[What is required] Your answer should give again, exactly, the lines from the beginning of the entries below through the line containing "Install [direnv](https://direnv.net/)". It must contain no pictures.

[Data to use]
▼

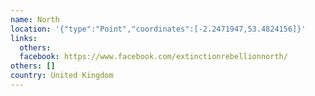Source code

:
```yaml
---
name: North
location: '{"type":"Point","coordinates":[-2.2471947,53.4824156]}'
links:
  others: 
  facebook: https://www.facebook.com/extinctionrebellionnorth/
others: []
country: United Kingdom
---
```

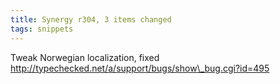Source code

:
 ```yaml
---
title: Synergy r304, 3 items changed
tags: snippets
---
```


Tweak Norwegian localization, fixed http://typechecked.net/a/support/bugs/show\_bug.cgi?id=495
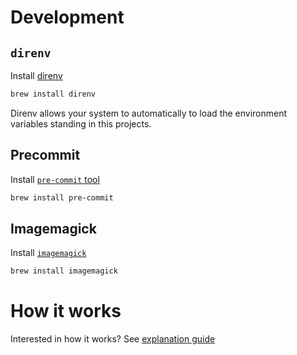 # Development

## `direnv`

Install [direnv](https://direnv.net/)

```sh
brew install direnv
```

Direnv allows your system to automatically to load the environment variables standing in this projects.

## Precommit

Install [`pre-commit` tool](https://pre-commit.com)

```bash
brew install pre-commit
```

## Imagemagick

Install [`imagemagick`](https://imagemagick.org)

```bash
brew install imagemagick
```

# How it works

Interested in how it works? See [explanation guide](HOW_IT_WORKS.md)
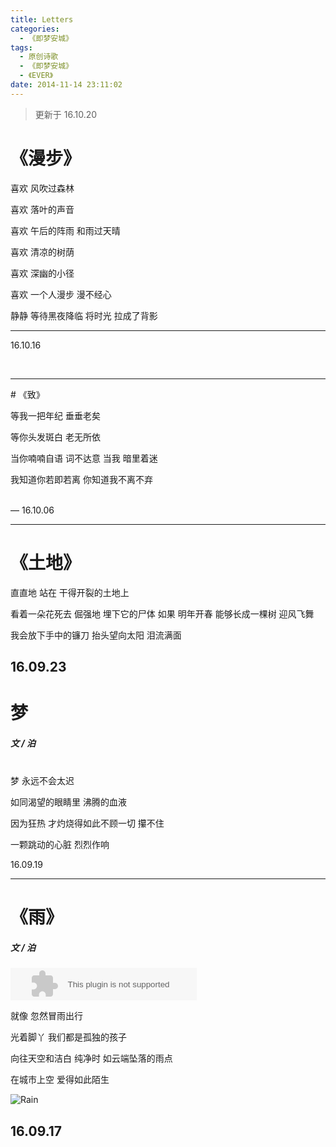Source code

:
 ```yaml
---
title: Letters
categories:
  - 《即梦安城》
tags:
  - 原创诗歌
  - 《即梦安城》
  - 《EVER》
date: 2014-11-14 23:11:02
---
```


> 更新于 16.10.20

# 《漫步》
喜欢
风吹过森林

喜欢
落叶的声音

喜欢
午后的阵雨
和雨过天晴

喜欢
清凉的树荫

喜欢
深幽的小径

喜欢
一个人漫步
漫不经心

静静
等待黑夜降临
将时光
拉成了背影

----------------------------------------
16.10.16

<br>
<hr>
# 《致》

等我一把年纪
垂垂老矣

等你头发斑白
老无所依

当你喃喃自语
词不达意
当我 暗里着迷

我知道你若即若离
你知道我不离不弃

<br>
— 16.10.06
<hr>


# 《土地》

直直地
站在
干得开裂的土地上

看着一朵花死去
倔强地
埋下它的尸体
如果
明年开春
能够长成一棵树
迎风飞舞

我会放下手中的镰刀
抬头望向太阳
泪流满面


16.09.23
---

# 梦
##### 文 / 泊
</br>
梦
永远不会太迟

如同渴望的眼睛里
沸腾的血液

因为狂热
才灼烧得如此不顾一切
攥不住

一颗跳动的心脏
烈烈作响

16.09.19

---
# 《雨》
##### 文 / 泊

<embed src="http://music.163.com/style/swf/widget.swf?sid=22829933&type=2&auto=0&width=278&height=32" width="298" height="52"  allowNetworking="all"></embed>

就像
忽然冒雨出行

光着脚丫
我们都是孤独的孩子

向往天空和洁白
纯净时
如云端坠落的雨点

在城市上空
爱得如此陌生


![Rain](http://7xswux.com1.z0.glb.clouddn.com/rain.jpg)

16.09.17
---
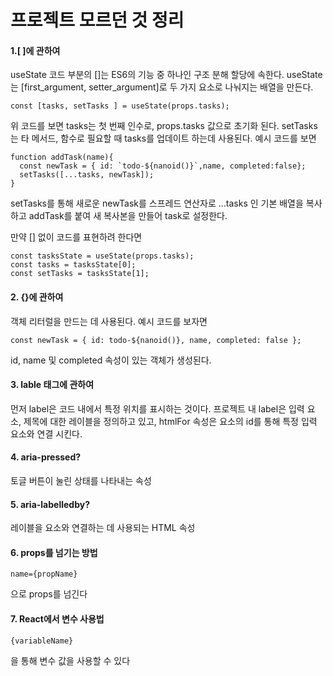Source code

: # 프로젝트 모르던 것 정리 

#### 1.[ ]에 관하여
  useState 코드 부분의 []는 ES6의 기능 중 하나인 구조 분해 할당에 속한다.
  useState는 [first_argument, setter_argument]로 두 가지 요소로 나눠지는 배열을 만든다.
  ```
  const [tasks, setTasks ] = useState(props.tasks);
  ```
  위 코드를 보면 tasks는 첫 번째 인수로, props.tasks 값으로 초기화 된다.
  setTasks는 타 메서드, 함수로 필요할 때 tasks를 업데이트 하는데 사용된다.
  예시 코드를 보면
  ```
  function addTask(name){    
    const newTask = { id: `todo-${nanoid()}`,name, completed:false};
    setTasks([...tasks, newTask]);    
  }
  ```
  setTasks를 통해 새로운 newTask를 스프레드 연산자로 ...tasks 인 기본 배열을 복사하고 addTask를 붙여 새 복사본을 만들어 task로 설정한다.
  
  만약 [] 없이 코드를 표현하려 한다면
  ```
  const tasksState = useState(props.tasks);
  const tasks = tasksState[0];
  const setTasks = tasksState[1];
  ```
  
#### 2. {}에 관하여
  객체 리터럴을 만드는 데 사용된다. 예시 코드를 보자면
  ```
  const newTask = { id: todo-${nanoid()}, name, completed: false };
  ```
  id, name 및 completed 속성이 있는 객체가 생성된다.
#### 3. lable 태그에 관하여

  먼저 label은 코드 내에서 특정 위치를 표시하는 것이다.
  프로젝트 내 label은 입력 요소, 제목에 대한 레이블을 정의하고 있고, htmlFor 속성은 요소의 id를 통해 특정 입력 요소와 연결 시킨다.
  
#### 4. aria-pressed?

   토글 버튼이 눌린 상태를 나타내는 속성
   
#### 5. aria-labelledby?

   레이블을 요소와 연결하는 데 사용되는 HTML 속성
   
#### 6. props를 넘기는 방법
   ```
   name={propName}
   ```
   으로 props를 넘긴다
#### 7. React에서 변수 사용법
  ```
  {variableName}
  ```
  을 통해 변수 값을 사용할 수 있다
   
  
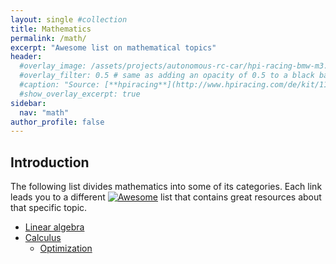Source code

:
 ```yaml
---
layout: single #collection
title: Mathematics
permalink: /math/
excerpt: "Awesome list on mathematical topics"
header:
  #overlay_image: /assets/projects/autonomous-rc-car/hpi-racing-bmw-m3.png
  #overlay_filter: 0.5 # same as adding an opacity of 0.5 to a black background
  #caption: "Source: [**hpiracing**](http://www.hpiracing.com/de/kit/114343)"
  #show_overlay_excerpt: true
sidebar:
  nav: "math"
author_profile: false
---
```


## Introduction

The following list divides mathematics into some of its categories. Each link
leads you to a different [![Awesome](https://awesome.re/badge.svg)](https://awesome.re) list that contains great resources about that specific topic.

- [Linear algebra](/math/linear-algebra)
- [Calculus]()
    - [Optimization](/math/optimization-lagrange-multipliers)
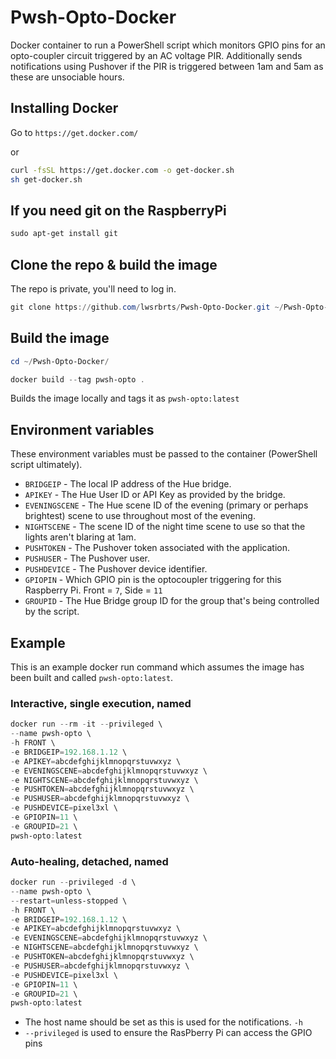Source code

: # Pwsh-Opto-Docker

Docker container to run a PowerShell script which monitors GPIO pins for an opto-coupler circuit triggered by an AC voltage PIR. Additionally sends notifications using Pushover if the PIR is triggered between 1am and 5am as these are unsociable hours.

## Installing Docker

Go to `https://get.docker.com/`

or

```bash
curl -fsSL https://get.docker.com -o get-docker.sh
sh get-docker.sh
```

## If you need git on the RaspberryPi

```powershell
sudo apt-get install git
```

## Clone the repo & build the image

The repo is private, you'll need to log in.

```powershell
git clone https://github.com/lwsrbrts/Pwsh-Opto-Docker.git ~/Pwsh-Opto-Docker/
```

## Build the image

```powershell
cd ~/Pwsh-Opto-Docker/

docker build --tag pwsh-opto .
```

Builds the image locally and tags it as `pwsh-opto:latest`

## Environment variables

These environment variables must be passed to the container (PowerShell script ultimately).

* `BRIDGEIP` - The local IP address of the Hue bridge.
* `APIKEY` - The Hue User ID or API Key as provided by the bridge.
* `EVENINGSCENE` - The Hue scene ID of the evening (primary or perhaps brightest) scene to use throughout most of the evening.
* `NIGHTSCENE` - The scene ID of the night time scene to use so that the lights aren't blaring at 1am.
* `PUSHTOKEN` - The Pushover token associated with the application.
* `PUSHUSER` - The Pushover user.
* `PUSHDEVICE` - The Pushover device identifier.
* `GPIOPIN` - Which GPIO pin is the optocoupler triggering for this Raspberry Pi. Front = `7`, Side = `11`
* `GROUPID` - The Hue Bridge group ID for the group that's being controlled by the script.

## Example

This is an example docker run command which assumes the image has been built and called `pwsh-opto:latest`.

### Interactive, single execution, named

``` powershell
docker run --rm -it --privileged \
--name pwsh-opto \
-h FRONT \
-e BRIDGEIP=192.168.1.12 \
-e APIKEY=abcdefghijklmnopqrstuvwxyz \
-e EVENINGSCENE=abcdefghijklmnopqrstuvwxyz \
-e NIGHTSCENE=abcdefghijklmnopqrstuvwxyz \
-e PUSHTOKEN=abcdefghijklmnopqrstuvwxyz \
-e PUSHUSER=abcdefghijklmnopqrstuvwxyz \
-e PUSHDEVICE=pixel3xl \
-e GPIOPIN=11 \
-e GROUPID=21 \
pwsh-opto:latest
```

### Auto-healing, detached, named

``` powershell
docker run --privileged -d \
--name pwsh-opto \
--restart=unless-stopped \
-h FRONT \
-e BRIDGEIP=192.168.1.12 \
-e APIKEY=abcdefghijklmnopqrstuvwxyz \
-e EVENINGSCENE=abcdefghijklmnopqrstuvwxyz \
-e NIGHTSCENE=abcdefghijklmnopqrstuvwxyz \
-e PUSHTOKEN=abcdefghijklmnopqrstuvwxyz \
-e PUSHUSER=abcdefghijklmnopqrstuvwxyz \
-e PUSHDEVICE=pixel3xl \
-e GPIOPIN=11 \
-e GROUPID=21 \
pwsh-opto:latest
```

* The host name should be set as this is used for the notifications. `-h`
* `--privileged` is used to ensure the RasPberry Pi can access the GPIO pins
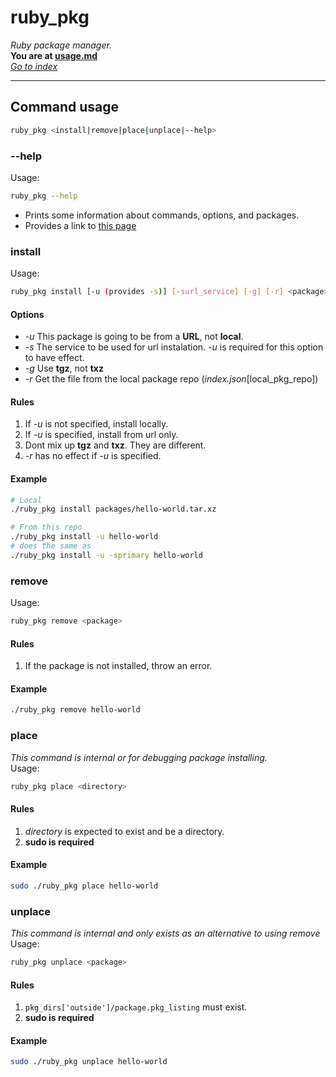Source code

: # ruby_pkg
*Ruby package manager.*  
**You are at [usage.md](usage.md)**  
[*Go to index*](index.md)
- - - - - - - - - - - - - - - - - -

## Command usage
```bash
ruby_pkg <install|remove|place|unplace|--help>
```

### --help
Usage:
```bash
ruby_pkg --help
```
* Prints some information about commands, options, and packages.
* Provides a link to [this page](easyhelp.md)

### install
Usage:
```bash
ruby_pkg install [-u (provides -s)] [-surl_service] [-g] [-r] <package>
```

#### Options
* *-u* This package is going to be from a **URL**, not **local**.
* *-s* The service to be used for url instalation. *-u* is required for this option to have effect.
* *-g* Use **tgz**, not **txz**
* *-r* Get the file from the local package repo (*index.json*[local_pkg_repo])

#### Rules
1. If *-u* is not specified, install locally.
2. If *-u* is specified, install from url only.
3. Dont mix up **tgz** and **txz**. They are different.
4. *-r* has no effect if *-u* is specified.

#### Example
```bash
# Local
./ruby_pkg install packages/hello-world.tar.xz

# From this repo
./ruby_pkg install -u hello-world
# does the same as
./ruby_pkg install -u -sprimary hello-world
```

### remove
Usage:
```bash
ruby_pkg remove <package>
```

#### Rules
1. If the package is not installed, throw an error.

#### Example
```bash
./ruby_pkg remove hello-world
```

### place
*This command is internal or for debugging package installing.*  
Usage:
```bash
ruby_pkg place <directory>
```

#### Rules
1. *directory* is expected to exist and be a directory.
2. **sudo is required**

#### Example
```bash
sudo ./ruby_pkg place hello-world
```

### unplace
*This command is internal and only exists as an alternative to using remove*  
Usage:
```bash
ruby_pkg unplace <package>
```

#### Rules
1. `pkg_dirs['outside']/package.pkg_listing` must exist.
2. **sudo is required**

#### Example
```bash
sudo ./ruby_pkg unplace hello-world
```
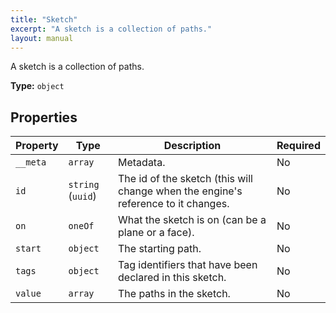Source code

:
 ```yaml
---
title: "Sketch"
excerpt: "A sketch is a collection of paths."
layout: manual
---
```


A sketch is a collection of paths.


**Type:** `object`




## Properties

| Property | Type | Description | Required |
|----------|------|-------------|----------|
| `__meta` |`array`| Metadata. | No |
| `id` |`string` (`uuid`)| The id of the sketch (this will change when the engine&#x27;s reference to it changes. | No |
| `on` |`oneOf`| What the sketch is on (can be a plane or a face). | No |
| `start` |`object`| The starting path. | No |
| `tags` |`object`| Tag identifiers that have been declared in this sketch. | No |
| `value` |`array`| The paths in the sketch. | No |


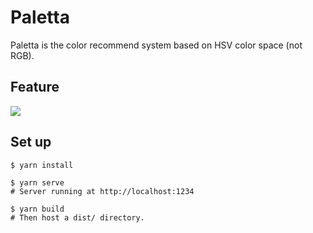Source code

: Paletta
=======

Paletta is the color recommend system based on HSV color space (not RGB).

## Feature

![](https://gyazo.com/dd049cbd3c2c252a7fe9167fb565eadc.gif)

## Set up

```
$ yarn install

$ yarn serve
# Server running at http://localhost:1234

$ yarn build
# Then host a dist/ directory.
```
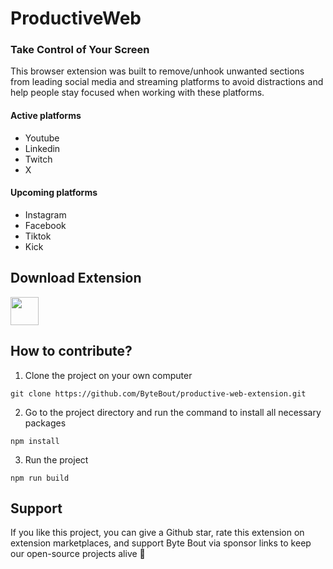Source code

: # ProductiveWeb
### Take Control of Your Screen

This browser extension was built to remove/unhook unwanted sections from leading social media and streaming platforms to avoid distractions and help people stay focused when working with these platforms.

#### Active platforms
* Youtube
* Linkedin
* Twitch
* X

#### Upcoming platforms
* Instagram
* Facebook
* Tiktok
* Kick

## Download Extension
<a href="https://chromewebstore.google.com/detail/productiveweb/jpokfglcpofnjckphfiodocbppgeellg">
  <img src="https://productiveweb.co/assets/chrome.webp" width="45px" height="45px">
</a>

## How to contribute?

1. Clone the project on your own computer
```
git clone https://github.com/ByteBout/productive-web-extension.git
```
2. Go to the project directory and run the command to install all necessary packages
```
npm install
```
3. Run the project
```
npm run build
```

## Support
If you like this project, you can give a Github star, rate this extension on extension marketplaces, and support Byte Bout via sponsor links to keep our open-source projects alive 💚
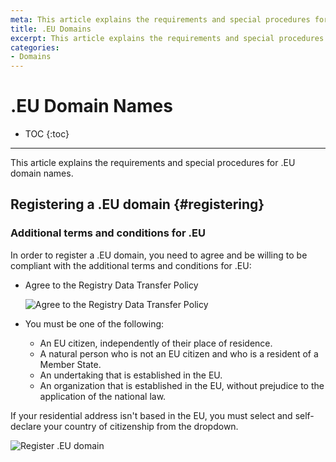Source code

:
 ```yaml
---
meta: This article explains the requirements and special procedures for .EU domain names.
title: .EU Domains
excerpt: This article explains the requirements and special procedures for .EU domain names.
categories:
- Domains
---
```


# .EU Domain Names

* TOC
{:toc}

---

This article explains the requirements and special procedures for .EU domain names.


## Registering a .EU domain {#registering}

### Additional terms and conditions for .EU

In order to register a .EU domain, you need to agree and be willing to be compliant with the additional terms and conditions for .EU:

- Agree to the Registry Data Transfer Policy

  ![Agree to the Registry Data Transfer Policy](/files/eu-domain-policy.png)

- You must be one of the following:
  - An EU citizen, independently of their place of residence.
  - A natural person who is not an EU citizen and who is a resident of a Member State.
  - An undertaking that is established in the EU.
  - An organization that is established in the EU, without prejudice to the application of the national law.
  
If your residential address isn't based in the EU, you must select and self-declare your country of citizenship from the dropdown.

![Register .EU domain](/files/register-eu-domain.png)
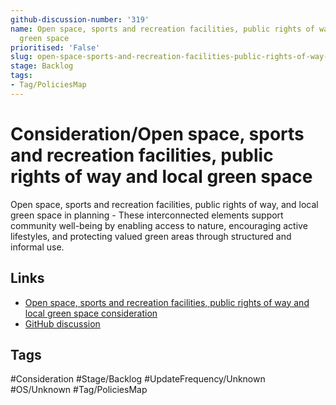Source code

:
 ```yaml
---
github-discussion-number: '319'
name: Open space, sports and recreation facilities, public rights of way and local
  green space
prioritised: 'False'
slug: open-space-sports-and-recreation-facilities-public-rights-of-way-and-local-green-space
stage: Backlog
tags:
- Tag/PoliciesMap
---
```


# Consideration/Open space, sports and recreation facilities, public rights of way and local green space

Open space, sports and recreation facilities, public rights of way, and local green space in planning - These interconnected elements support community well-being by enabling access to nature, encouraging active lifestyles, and protecting valued green areas through structured and informal use.

## Links

* [Open space, sports and recreation facilities, public rights of way and local green space consideration](https://design.planning.data.gov.uk/planning-consideration/open-space-sports-and-recreation-facilities-public-rights-of-way-and-local-green-space)
* [GitHub discussion](https://github.com/digital-land/data-standards-backlog/discussions/319)

## Tags

#Consideration #Stage/Backlog #UpdateFrequency/Unknown #OS/Unknown #Tag/PoliciesMap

▲

[Solution to the problem]
Source code

:
```yaml
---
name: North
location: '{"type":"Point","coordinates":[-2.2471947,53.4824156]}'
links:
  others: 
  facebook: https://www.facebook.com/extinctionrebellionnorth/
others: []
country: United Kingdom
---
```

Source code

:
 ```yaml
---
title: Synergy r304, 3 items changed
tags: snippets
---
```


Tweak Norwegian localization, fixed http://typechecked.net/a/support/bugs/show\_bug.cgi?id=495
 # Development

## `direnv`

Install [direnv](https://direnv.net/)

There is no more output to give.